My main concern was that some of the yeast will survive and spoil the batch.


----------



## Rocker1986 (26/10/15)

The bakers yeast won't survive a boil so you're safe there.

So, you have two options I guess. Use some as a nutrient of sorts, or make a bigger starter if you are able to.

I have some old packets of brewing yeast in the fridge that will be next to useless now so I will probably use these as a nutrient in boils at some point if I ever remember to do it.


----------



## Barge (26/10/15)

Logan_01 said:


> My main concern was that some of the yeast will survive and spoil the batch.


Not a chance


----------



## MHB (27/10/15)

For the small cost I think its a good investment, Australian malts are notoriously deficient in Zinc (caused by being an old land mass that has been rained on for a couple of million years).
You can probably get away with not using it, but like a seat belt, it doesn't do any good until you really need it them its too late to think about it.



SBOB said:


> got a link?


I think he got his same place I did mine (Brewman) I don't know where you are located, I'm sure any decent local HBS or any of the other decent online stores will have nutrient, just don't buy Di-Ammonium Phosphate (unless you know what its for and want it) its a bit like using super phosphate, a pure chemical that just supplies N and P, more like using good compost, a proper nutrient will have that and a bunch of other stuff to.
Mark


----------



## JDW81 (27/10/15)

You can get yeast nutrient from craft brewer, grain and grape, and the brew shop to name a few. Worth the $5-7 outlay IMHO as it is a more complete source of nutrition for you yeast.

JD


----------



## BrutusB (27/10/15)

I've just started using the Bintani branded yeast nutrient. I noticed the below on my standard house recipes;
1. Fermentation started a lot faster
2. Fermentation was more vigorous - krausen was 50% higher
3. Hit FG in 2-3 days faster

I've been using a very small amount in starters and 5 grams per 25l in the brew kettle. Definitely recommend using yeast nutrient No affiliation to Bintani.


----------



## TheWiggman (27/10/15)

Without question I have seen a difference in ferments since I started using yeast nutrient. At the extreme outlay of $5.50 for 42g I quickly realised it's going to be a good few months/years before I need to buy more. It's a few cents per brew and completely worth it.



Danscraftbeer said:


> I wouldn't. On the flavour addition being possibly bad but then again it might be good to some.
> I don't believe nutrient additions are too necessary for beer other than some water additions for All Grain. , and then again there is a can of worms on the subject.
> I have done many all grain brews with just Melbourne water with no nutrient additions at all. Against adding nutrients. I'm still trying really hard to detect any difference for or against.

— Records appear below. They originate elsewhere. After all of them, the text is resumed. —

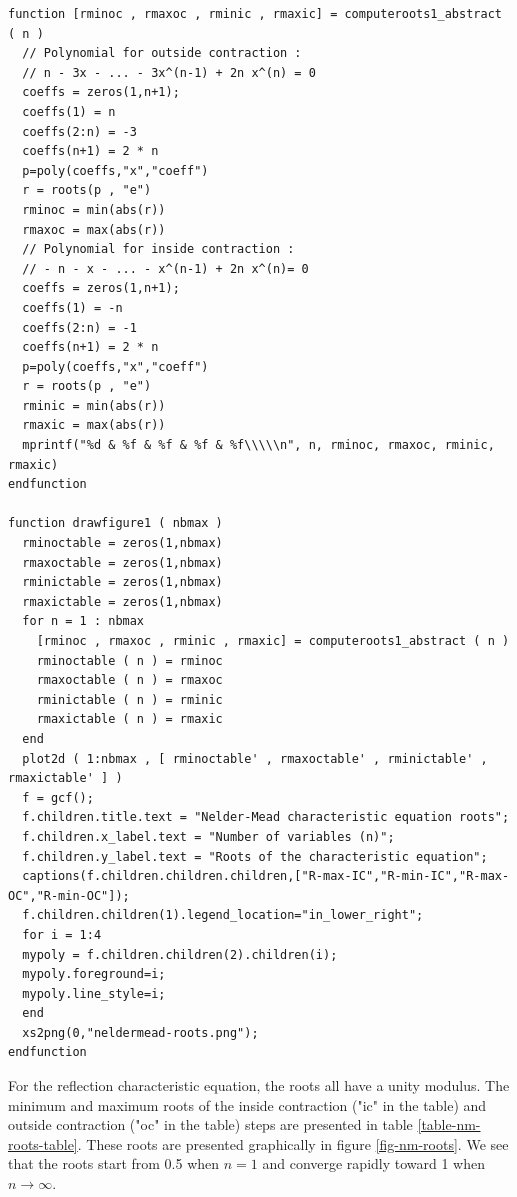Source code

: \lstset{language=scilabscript}
\begin{lstlisting}
function [rminoc , rmaxoc , rminic , rmaxic] = computeroots1_abstract ( n )
  // Polynomial for outside contraction :
  // n - 3x - ... - 3x^(n-1) + 2n x^(n) = 0
  coeffs = zeros(1,n+1);
  coeffs(1) = n
  coeffs(2:n) = -3
  coeffs(n+1) = 2 * n
  p=poly(coeffs,"x","coeff")
  r = roots(p , "e")
  rminoc = min(abs(r))
  rmaxoc = max(abs(r))
  // Polynomial for inside contraction :
  // - n - x - ... - x^(n-1) + 2n x^(n)= 0
  coeffs = zeros(1,n+1);
  coeffs(1) = -n
  coeffs(2:n) = -1
  coeffs(n+1) = 2 * n
  p=poly(coeffs,"x","coeff")
  r = roots(p , "e")
  rminic = min(abs(r))
  rmaxic = max(abs(r))
  mprintf("%d & %f & %f & %f & %f\\\\\n", n, rminoc, rmaxoc, rminic, rmaxic)
endfunction

function drawfigure1 ( nbmax )
  rminoctable = zeros(1,nbmax)
  rmaxoctable = zeros(1,nbmax)
  rminictable = zeros(1,nbmax)
  rmaxictable = zeros(1,nbmax)
  for n = 1 : nbmax
    [rminoc , rmaxoc , rminic , rmaxic] = computeroots1_abstract ( n )
    rminoctable ( n ) = rminoc
    rmaxoctable ( n ) = rmaxoc
    rminictable ( n ) = rminic
    rmaxictable ( n ) = rmaxic
  end
  plot2d ( 1:nbmax , [ rminoctable' , rmaxoctable' , rminictable' , rmaxictable' ] )
  f = gcf();
  f.children.title.text = "Nelder-Mead characteristic equation roots";
  f.children.x_label.text = "Number of variables (n)";
  f.children.y_label.text = "Roots of the characteristic equation";
  captions(f.children.children.children,["R-max-IC","R-min-IC","R-max-OC","R-min-OC"]);
  f.children.children(1).legend_location="in_lower_right";
  for i = 1:4
  mypoly = f.children.children(2).children(i);
  mypoly.foreground=i;
  mypoly.line_style=i;
  end
  xs2png(0,"neldermead-roots.png");
endfunction
\end{lstlisting}

For the reflection characteristic equation, the roots all have 
a unity modulus.
The minimum and maximum roots of the inside contraction ("ic" in the table) and 
outside contraction ("oc" in the table) steps are 
presented in table \ref{table-nm-roots-table}. These 
roots are presented graphically in figure \ref{fig-nm-roots}.
We see that the roots start from 0.5 when $n=1$ and 
converge rapidly toward 1 when $n\rightarrow \infty$.

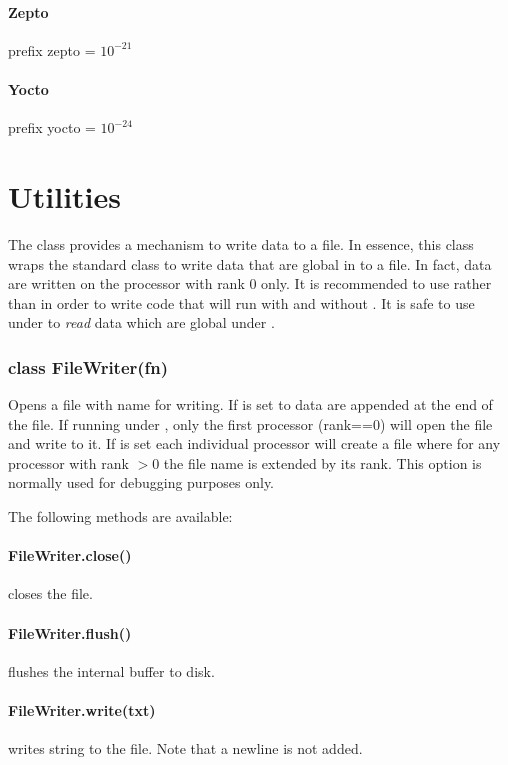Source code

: \paragraph{Zepto}
prefix zepto = $10^{-21}$


\paragraph{Yocto}
prefix yocto = $10^{-24}$


\section{Utilities}
The  class provides a mechanism to write data to a file.
In essence, this class wraps the standard \PYTHON {} class to write
data that are global in \MPI to a file. In fact, data are written on the
processor with \MPI rank 0 only. It is recommended to use 
rather than  in order to write code that will run with and without
\MPI. It is safe to use  under \MPI to \emph{read} data which are
global under \MPI.

\subsubsection*{class FileWriter(fn)}
Opens a file with name  for writing. If  is set to \True
data are appended at the end of the file.
If running under \MPI, only the first processor (rank==0) will open the file
and write to it.
If  is set each individual processor will create a file
where for any processor with rank $> 0$ the file name is extended by its rank.
This option is normally used for debugging purposes only.


\vspace{1em}\noindent The following methods are available:
\paragraph{FileWriter.close()}
closes the file.

\paragraph{FileWriter.flush()}
flushes the internal buffer to disk.

\paragraph{FileWriter.write(txt)}
writes string  to the file. Note that a newline is not added.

I really don't understand what you're talking about. It benefits fermentation, which isn't limited to all grain and it is not a "water addition". Of course nutrients aren't necessary, just like O2, salt adjustments, step mashing, pH monitoring and fermentation control aren't necessary. If however you want to make the best beer you can then it's one small (proven) thing that will improve multiple aspects of your beer. Why be against doing something that will work towards better beer?


----------



## antiphile (27/10/15)

SBOB said:


> got a link?


Hi sbob

I've got a massive apology to make; I could have sworn it was only about $20, but when I went to get the link I saw it was $50. Sorry mate. I got it from G&G, and the yeast nutrients (of a few different types and sizes are listed last on page 2):
Wyeast Liquid Yeasts and Nutrients

Note, however, when I saw the quantities required, I realised I made a massive overbuy. From memory (and you've found out now that's a very dangerous thing to rely on), it's half a teaspoon in the boil @10 mins for a 50 litre batch. The 1.5 oz size will probably keep you going for a year!

All the best, Phil


----------



## Bribie G (27/10/15)

I occasionally use yeast nutrient with a brew that's high in adjuncts such as rice. I always have YN in stock as I use it for Aldi ciders. Hmmm... Aldi day tomorrow....

Good all purpose one is this New Zealand Wine Nutrient available from most LHBS.


----------



## technobabble66 (27/10/15)

Hey bribieG, is that the same formula as the beer versions. Ie: do the alter the nutrient ratios to adjust for grapes and grains having different amounts of minerals etc in them?

And how much nutrient do you stick into your ciders? 
I'm about to do a golden circle batch with wlp 775 (my first ever, aside from a quick 2L tester which tastes fantastic - because of the 775 I assume).


----------